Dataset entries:
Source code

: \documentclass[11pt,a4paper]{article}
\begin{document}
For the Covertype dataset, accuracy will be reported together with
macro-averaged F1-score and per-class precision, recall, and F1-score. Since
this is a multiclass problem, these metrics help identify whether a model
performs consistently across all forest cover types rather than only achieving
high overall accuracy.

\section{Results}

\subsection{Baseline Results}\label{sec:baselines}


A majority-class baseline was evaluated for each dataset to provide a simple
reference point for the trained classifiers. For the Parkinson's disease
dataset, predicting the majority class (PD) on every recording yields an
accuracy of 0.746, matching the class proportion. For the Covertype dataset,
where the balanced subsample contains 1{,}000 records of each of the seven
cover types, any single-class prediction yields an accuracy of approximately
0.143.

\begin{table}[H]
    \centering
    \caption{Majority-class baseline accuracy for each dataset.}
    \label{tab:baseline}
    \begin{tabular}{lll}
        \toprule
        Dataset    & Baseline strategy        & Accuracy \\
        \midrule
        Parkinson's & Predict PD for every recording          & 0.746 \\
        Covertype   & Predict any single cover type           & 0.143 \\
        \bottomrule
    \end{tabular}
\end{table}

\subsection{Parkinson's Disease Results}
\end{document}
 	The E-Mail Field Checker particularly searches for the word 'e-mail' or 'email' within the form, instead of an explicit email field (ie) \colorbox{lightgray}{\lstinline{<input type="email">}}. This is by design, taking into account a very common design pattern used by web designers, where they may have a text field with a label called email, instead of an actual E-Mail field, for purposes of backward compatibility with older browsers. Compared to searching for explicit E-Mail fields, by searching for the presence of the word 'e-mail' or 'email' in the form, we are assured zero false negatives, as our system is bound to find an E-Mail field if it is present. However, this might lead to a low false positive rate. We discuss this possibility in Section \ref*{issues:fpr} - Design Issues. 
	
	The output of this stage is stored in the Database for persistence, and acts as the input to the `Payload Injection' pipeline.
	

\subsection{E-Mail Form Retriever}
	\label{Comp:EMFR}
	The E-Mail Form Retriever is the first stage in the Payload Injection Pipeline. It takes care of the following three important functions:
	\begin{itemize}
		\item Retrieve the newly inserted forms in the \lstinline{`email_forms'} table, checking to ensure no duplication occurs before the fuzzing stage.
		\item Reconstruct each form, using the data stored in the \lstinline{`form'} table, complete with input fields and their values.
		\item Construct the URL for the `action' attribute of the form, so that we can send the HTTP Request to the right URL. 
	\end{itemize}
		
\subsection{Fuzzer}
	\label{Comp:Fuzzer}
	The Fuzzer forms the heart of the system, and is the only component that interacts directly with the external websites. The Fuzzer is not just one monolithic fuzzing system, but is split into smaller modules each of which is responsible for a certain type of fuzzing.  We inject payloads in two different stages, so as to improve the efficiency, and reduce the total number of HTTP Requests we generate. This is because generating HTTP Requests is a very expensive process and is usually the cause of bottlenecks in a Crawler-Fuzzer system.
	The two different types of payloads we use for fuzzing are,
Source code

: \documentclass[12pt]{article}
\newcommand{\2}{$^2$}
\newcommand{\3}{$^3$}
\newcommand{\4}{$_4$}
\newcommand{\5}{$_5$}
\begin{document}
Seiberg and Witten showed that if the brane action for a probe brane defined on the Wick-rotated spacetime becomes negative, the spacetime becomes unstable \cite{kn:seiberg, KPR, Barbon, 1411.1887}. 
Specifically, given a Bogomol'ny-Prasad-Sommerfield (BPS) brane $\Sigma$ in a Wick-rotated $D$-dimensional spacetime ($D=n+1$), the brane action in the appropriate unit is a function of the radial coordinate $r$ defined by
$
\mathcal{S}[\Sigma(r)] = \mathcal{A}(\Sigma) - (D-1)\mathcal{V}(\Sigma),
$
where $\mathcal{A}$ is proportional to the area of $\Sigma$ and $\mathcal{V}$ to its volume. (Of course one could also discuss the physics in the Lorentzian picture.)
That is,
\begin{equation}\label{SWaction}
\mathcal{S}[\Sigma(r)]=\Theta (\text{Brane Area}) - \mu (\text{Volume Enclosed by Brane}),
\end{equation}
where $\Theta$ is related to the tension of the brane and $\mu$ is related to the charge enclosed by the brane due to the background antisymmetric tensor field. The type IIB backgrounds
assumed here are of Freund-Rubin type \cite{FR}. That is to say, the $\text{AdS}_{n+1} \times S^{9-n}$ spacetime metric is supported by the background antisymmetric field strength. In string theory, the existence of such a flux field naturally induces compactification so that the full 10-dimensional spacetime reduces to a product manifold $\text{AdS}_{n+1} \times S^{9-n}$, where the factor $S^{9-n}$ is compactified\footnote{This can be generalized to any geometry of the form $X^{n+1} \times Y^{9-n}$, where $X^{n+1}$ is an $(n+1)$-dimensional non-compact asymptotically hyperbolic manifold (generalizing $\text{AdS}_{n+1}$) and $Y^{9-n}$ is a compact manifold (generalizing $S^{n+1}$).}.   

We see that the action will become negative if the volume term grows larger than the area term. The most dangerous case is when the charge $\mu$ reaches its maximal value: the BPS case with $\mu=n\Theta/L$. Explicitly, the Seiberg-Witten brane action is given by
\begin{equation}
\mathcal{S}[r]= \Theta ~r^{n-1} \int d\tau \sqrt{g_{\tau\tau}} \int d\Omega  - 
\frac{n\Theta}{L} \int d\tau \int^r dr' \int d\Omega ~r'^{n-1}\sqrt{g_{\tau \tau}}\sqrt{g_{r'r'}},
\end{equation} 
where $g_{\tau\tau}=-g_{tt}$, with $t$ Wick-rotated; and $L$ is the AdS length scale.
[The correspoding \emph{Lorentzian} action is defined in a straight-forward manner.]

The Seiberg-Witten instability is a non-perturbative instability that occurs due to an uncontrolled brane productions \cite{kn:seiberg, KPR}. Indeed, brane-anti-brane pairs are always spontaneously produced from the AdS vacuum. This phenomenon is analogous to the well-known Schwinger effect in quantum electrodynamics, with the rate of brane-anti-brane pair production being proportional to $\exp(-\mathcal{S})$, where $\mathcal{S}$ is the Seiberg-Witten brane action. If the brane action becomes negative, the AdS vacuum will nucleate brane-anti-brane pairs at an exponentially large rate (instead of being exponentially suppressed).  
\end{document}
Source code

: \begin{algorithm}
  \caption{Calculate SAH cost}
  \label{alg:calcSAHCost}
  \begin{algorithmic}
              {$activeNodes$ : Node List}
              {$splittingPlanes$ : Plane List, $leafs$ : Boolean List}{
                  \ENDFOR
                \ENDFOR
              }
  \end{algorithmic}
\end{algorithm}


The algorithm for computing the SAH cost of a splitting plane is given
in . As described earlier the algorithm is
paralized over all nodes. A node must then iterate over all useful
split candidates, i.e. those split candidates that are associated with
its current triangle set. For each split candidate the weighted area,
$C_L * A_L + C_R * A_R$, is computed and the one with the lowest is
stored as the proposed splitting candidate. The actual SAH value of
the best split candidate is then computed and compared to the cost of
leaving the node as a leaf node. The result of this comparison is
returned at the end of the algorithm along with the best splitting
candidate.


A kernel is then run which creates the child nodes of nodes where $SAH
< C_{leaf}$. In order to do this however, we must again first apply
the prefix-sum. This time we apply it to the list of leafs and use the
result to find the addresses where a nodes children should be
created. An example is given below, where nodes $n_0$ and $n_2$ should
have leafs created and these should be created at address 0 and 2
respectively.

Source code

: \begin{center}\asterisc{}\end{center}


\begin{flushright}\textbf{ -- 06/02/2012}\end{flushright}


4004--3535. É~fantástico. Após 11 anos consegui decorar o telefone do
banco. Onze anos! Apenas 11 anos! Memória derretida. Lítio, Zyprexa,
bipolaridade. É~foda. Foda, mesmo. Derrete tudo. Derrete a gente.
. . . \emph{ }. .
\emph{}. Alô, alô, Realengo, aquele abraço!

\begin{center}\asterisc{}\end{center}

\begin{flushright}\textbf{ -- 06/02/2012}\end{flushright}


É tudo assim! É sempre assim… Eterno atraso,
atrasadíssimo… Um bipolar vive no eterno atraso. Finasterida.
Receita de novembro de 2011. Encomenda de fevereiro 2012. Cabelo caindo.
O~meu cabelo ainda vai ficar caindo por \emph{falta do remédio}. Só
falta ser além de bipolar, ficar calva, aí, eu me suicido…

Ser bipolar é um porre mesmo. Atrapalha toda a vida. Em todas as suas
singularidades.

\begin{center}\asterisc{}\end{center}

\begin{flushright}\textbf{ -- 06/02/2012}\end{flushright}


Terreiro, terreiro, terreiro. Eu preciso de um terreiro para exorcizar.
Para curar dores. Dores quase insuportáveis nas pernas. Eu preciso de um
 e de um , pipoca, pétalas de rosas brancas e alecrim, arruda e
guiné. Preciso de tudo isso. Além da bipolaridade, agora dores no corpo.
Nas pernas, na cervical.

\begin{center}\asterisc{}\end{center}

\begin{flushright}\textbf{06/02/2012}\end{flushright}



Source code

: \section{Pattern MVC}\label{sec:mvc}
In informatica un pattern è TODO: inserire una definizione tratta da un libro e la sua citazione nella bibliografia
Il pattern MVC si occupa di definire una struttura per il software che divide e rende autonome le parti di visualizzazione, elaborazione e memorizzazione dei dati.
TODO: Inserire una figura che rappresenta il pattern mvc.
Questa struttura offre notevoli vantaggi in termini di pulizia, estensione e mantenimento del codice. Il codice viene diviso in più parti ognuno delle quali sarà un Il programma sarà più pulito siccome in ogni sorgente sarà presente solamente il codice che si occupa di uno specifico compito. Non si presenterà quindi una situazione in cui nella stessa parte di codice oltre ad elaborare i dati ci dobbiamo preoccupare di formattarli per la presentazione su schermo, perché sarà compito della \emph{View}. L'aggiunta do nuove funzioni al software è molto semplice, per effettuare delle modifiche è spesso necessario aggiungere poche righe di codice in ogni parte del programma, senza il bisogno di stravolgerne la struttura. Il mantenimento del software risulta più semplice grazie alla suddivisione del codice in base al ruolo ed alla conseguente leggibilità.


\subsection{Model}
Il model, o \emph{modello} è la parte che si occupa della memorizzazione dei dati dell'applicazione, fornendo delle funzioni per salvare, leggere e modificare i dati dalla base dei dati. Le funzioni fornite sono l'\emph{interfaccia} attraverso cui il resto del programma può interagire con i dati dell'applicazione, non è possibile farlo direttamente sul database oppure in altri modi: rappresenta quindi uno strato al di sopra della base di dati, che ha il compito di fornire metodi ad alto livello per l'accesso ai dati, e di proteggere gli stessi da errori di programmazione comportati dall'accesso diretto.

• **Problem description**
Repeat exactly, please, each line from the beginning of the data through the line with "this is a multiclass" in it, and only those lines.

• **Answer to this task**
Source code

: \documentclass[11pt,a4paper]{article}
\begin{document}
For the Covertype dataset, accuracy will be reported together with
macro-averaged F1-score and per-class precision, recall, and F1-score. Since
this is a multiclass problem, these metrics help identify whether a model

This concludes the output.